"""
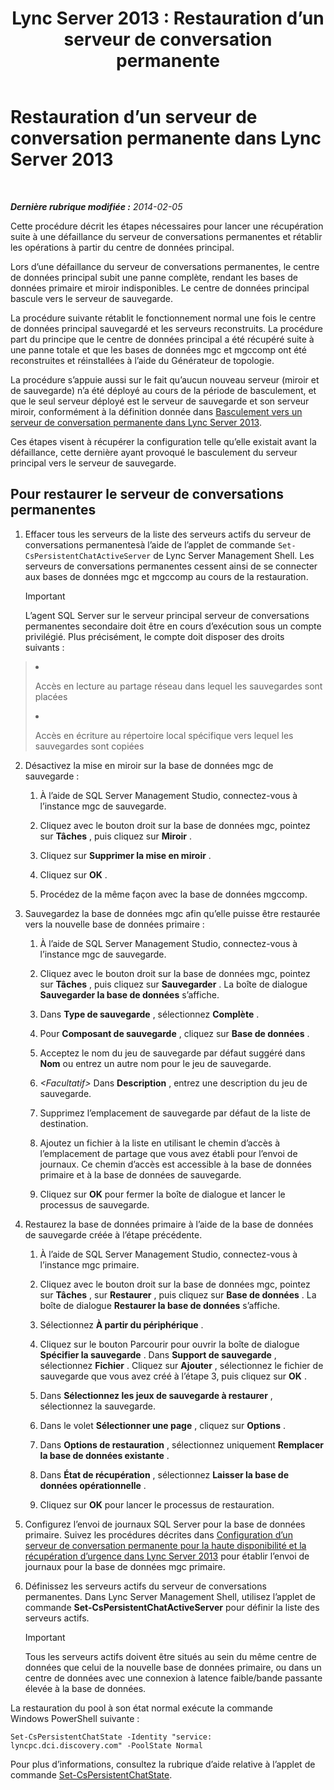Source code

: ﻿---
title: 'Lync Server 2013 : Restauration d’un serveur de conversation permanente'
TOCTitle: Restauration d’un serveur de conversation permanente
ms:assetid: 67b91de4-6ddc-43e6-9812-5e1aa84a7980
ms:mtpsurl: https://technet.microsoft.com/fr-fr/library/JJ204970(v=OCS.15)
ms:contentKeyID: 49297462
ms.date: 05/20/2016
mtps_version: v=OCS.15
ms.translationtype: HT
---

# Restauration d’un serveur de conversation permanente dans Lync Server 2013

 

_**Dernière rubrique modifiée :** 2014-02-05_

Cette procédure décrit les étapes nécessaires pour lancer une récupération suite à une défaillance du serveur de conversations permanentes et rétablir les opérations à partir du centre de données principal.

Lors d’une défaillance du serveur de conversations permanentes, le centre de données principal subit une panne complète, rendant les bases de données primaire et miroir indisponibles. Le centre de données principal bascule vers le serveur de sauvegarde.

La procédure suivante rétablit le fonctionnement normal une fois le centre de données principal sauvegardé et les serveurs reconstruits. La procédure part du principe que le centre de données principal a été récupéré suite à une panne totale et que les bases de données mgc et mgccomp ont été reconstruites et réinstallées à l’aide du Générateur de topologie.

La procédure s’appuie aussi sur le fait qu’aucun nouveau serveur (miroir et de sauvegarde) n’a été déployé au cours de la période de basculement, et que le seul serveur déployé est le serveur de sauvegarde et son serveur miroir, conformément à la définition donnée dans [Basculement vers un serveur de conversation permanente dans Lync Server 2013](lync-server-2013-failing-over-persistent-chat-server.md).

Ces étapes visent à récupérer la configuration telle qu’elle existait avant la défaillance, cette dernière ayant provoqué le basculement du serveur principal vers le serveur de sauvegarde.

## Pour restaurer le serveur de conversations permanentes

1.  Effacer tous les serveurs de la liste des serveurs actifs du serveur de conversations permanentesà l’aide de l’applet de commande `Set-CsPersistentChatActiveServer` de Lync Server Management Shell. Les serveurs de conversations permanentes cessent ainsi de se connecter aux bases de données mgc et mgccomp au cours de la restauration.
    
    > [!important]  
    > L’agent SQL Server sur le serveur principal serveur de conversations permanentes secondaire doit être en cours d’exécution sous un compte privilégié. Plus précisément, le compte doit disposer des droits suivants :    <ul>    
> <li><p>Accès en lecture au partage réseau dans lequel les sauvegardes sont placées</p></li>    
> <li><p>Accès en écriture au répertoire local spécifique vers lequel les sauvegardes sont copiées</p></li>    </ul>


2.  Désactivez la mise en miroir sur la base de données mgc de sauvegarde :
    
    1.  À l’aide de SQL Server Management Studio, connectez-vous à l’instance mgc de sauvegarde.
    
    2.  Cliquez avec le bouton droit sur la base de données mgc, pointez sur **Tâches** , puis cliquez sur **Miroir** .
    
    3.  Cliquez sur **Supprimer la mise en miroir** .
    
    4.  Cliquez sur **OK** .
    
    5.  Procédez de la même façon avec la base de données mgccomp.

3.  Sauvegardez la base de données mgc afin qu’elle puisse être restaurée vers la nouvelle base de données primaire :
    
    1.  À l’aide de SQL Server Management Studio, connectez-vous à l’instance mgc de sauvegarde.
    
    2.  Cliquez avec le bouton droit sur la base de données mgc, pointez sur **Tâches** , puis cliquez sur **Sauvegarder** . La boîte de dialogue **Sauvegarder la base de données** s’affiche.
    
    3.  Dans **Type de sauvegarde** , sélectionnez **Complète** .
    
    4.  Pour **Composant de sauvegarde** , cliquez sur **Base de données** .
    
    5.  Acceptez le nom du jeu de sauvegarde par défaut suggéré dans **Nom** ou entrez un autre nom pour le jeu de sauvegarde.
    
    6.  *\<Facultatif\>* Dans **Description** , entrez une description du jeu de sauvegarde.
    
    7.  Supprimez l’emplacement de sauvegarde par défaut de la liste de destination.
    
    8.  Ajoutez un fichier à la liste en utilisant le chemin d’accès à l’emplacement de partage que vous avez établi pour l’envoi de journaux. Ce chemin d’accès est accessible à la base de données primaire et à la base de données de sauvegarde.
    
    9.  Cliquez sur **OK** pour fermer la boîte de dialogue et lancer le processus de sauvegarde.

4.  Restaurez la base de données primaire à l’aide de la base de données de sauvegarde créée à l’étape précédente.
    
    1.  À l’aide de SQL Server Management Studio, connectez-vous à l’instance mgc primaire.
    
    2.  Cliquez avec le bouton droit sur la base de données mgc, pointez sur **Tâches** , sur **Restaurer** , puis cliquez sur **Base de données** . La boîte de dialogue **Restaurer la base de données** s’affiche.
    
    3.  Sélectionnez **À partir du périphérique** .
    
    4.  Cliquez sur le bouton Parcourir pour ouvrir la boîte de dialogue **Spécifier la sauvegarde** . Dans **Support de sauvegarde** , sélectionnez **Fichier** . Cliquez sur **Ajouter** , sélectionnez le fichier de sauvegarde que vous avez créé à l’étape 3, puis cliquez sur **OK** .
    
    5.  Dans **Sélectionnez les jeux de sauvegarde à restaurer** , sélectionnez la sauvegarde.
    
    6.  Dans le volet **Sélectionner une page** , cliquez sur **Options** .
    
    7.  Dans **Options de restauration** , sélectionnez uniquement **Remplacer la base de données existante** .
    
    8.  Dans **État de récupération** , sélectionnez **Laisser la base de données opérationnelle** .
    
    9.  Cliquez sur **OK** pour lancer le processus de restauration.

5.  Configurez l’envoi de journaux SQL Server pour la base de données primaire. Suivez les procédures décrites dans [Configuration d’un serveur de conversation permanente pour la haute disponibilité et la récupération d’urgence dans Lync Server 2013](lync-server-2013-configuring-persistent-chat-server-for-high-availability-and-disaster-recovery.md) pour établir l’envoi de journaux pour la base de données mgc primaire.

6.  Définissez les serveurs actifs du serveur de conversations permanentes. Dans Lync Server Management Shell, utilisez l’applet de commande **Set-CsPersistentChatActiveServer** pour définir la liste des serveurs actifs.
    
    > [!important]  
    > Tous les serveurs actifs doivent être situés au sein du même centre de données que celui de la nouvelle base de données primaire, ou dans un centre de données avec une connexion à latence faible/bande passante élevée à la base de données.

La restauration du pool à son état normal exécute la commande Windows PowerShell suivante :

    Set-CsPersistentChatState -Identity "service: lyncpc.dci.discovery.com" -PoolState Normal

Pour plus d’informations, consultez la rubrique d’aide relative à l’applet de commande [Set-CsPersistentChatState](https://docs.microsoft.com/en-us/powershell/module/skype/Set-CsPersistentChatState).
"""
EXERCISE DESCRIPTION: Go through the entries and copy every line that has "nouvelle".

WRITTEN ANSWER:
3.  Sauvegardez la base de données mgc afin qu’elle puisse être restaurée vers la nouvelle base de données primaire :
    > Tous les serveurs actifs doivent être situés au sein du même centre de données que celui de la nouvelle base de données primaire, ou dans un centre de données avec une connexion à latence faible/bande passante élevée à la base de données.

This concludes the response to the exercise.